- _TASK DIRECTIONS_:
Copy out all lines of the records in which the word "using" appears.

Saved entries:
----

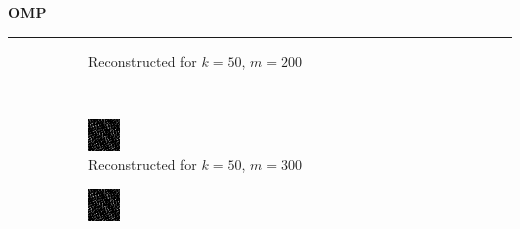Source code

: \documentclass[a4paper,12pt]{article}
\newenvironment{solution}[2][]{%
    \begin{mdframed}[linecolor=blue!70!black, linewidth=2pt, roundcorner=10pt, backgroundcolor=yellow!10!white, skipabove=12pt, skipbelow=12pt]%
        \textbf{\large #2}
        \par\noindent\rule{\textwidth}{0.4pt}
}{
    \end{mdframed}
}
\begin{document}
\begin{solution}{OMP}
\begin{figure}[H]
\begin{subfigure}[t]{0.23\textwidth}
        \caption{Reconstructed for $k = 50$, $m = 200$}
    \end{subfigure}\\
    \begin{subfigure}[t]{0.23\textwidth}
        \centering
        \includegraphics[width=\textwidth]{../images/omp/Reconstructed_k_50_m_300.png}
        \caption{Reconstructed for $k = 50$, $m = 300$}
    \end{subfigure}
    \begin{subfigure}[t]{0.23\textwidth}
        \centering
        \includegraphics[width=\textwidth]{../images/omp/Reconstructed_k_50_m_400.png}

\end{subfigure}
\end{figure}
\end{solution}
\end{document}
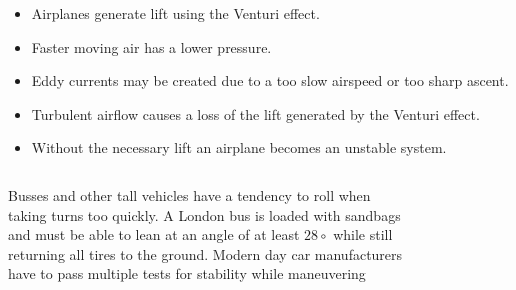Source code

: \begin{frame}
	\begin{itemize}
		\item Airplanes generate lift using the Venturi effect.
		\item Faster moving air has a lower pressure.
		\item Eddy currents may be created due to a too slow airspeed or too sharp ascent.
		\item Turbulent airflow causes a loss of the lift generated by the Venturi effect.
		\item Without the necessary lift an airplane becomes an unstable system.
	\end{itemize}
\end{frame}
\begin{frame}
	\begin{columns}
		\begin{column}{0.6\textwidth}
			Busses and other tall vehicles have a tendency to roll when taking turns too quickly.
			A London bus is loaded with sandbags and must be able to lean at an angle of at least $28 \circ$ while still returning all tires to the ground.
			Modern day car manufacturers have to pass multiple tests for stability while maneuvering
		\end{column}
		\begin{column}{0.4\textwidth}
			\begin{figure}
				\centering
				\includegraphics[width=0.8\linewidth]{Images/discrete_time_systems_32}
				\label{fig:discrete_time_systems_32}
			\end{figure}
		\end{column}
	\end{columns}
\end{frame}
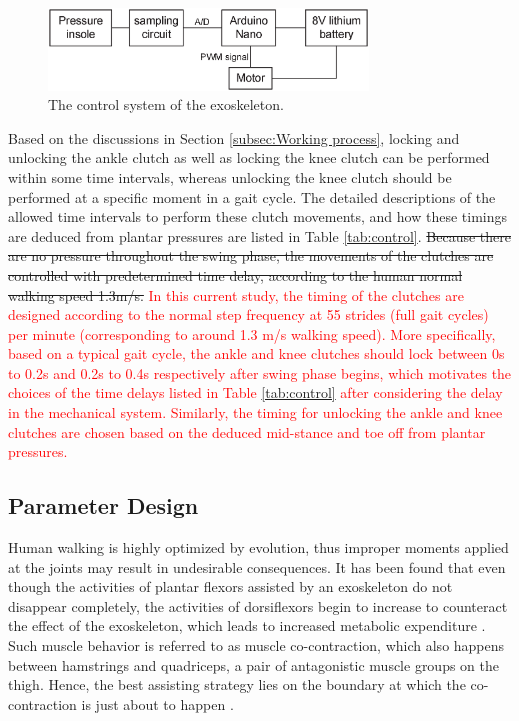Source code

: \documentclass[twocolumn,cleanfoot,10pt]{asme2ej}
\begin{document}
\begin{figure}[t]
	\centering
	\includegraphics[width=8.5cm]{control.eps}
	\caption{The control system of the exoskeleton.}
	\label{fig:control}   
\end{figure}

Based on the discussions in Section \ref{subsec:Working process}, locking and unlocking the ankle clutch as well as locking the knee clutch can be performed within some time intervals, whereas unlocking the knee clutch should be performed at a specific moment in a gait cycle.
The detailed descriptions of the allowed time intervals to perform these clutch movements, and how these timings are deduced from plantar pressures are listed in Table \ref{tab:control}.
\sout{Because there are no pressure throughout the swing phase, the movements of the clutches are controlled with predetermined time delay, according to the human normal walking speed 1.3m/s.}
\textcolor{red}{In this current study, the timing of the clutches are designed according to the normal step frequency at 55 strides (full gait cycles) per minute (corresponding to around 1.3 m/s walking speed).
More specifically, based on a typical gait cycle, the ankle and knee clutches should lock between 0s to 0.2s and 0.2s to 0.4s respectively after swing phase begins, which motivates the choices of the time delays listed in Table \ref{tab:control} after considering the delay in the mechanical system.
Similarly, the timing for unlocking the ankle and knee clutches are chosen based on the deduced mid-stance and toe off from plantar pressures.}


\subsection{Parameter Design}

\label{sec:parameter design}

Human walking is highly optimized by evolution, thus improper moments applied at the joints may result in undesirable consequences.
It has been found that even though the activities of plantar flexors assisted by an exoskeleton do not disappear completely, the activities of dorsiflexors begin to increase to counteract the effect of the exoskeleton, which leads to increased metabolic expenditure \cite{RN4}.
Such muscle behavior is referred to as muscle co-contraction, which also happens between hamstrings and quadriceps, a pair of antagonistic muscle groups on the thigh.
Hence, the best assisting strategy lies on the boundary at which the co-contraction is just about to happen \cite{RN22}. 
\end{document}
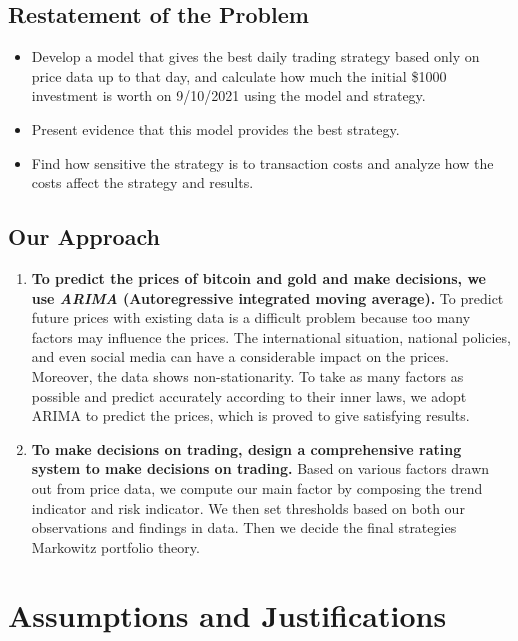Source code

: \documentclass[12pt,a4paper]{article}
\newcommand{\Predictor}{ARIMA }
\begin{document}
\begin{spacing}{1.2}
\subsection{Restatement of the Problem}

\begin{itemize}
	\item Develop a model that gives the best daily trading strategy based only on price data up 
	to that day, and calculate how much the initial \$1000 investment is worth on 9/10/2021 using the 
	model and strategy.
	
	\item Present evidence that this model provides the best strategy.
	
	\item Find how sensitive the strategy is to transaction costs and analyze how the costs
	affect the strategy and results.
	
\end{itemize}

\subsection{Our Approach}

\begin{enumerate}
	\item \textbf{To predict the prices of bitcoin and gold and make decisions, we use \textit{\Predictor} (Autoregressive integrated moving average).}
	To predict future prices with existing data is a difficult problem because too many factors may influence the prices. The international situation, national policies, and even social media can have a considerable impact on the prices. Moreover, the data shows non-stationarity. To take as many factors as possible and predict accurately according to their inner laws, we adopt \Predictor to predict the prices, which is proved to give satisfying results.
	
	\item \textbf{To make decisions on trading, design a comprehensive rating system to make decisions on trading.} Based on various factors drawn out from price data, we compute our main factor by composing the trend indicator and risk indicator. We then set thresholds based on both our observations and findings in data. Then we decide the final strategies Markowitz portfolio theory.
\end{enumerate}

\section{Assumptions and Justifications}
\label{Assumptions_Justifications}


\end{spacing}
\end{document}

----

- _SOLUTION_:
		\item Airplanes generate lift using the Venturi effect.
	to that day, and calculate how much the initial \$1000 investment is worth on 9/10/2021 using the 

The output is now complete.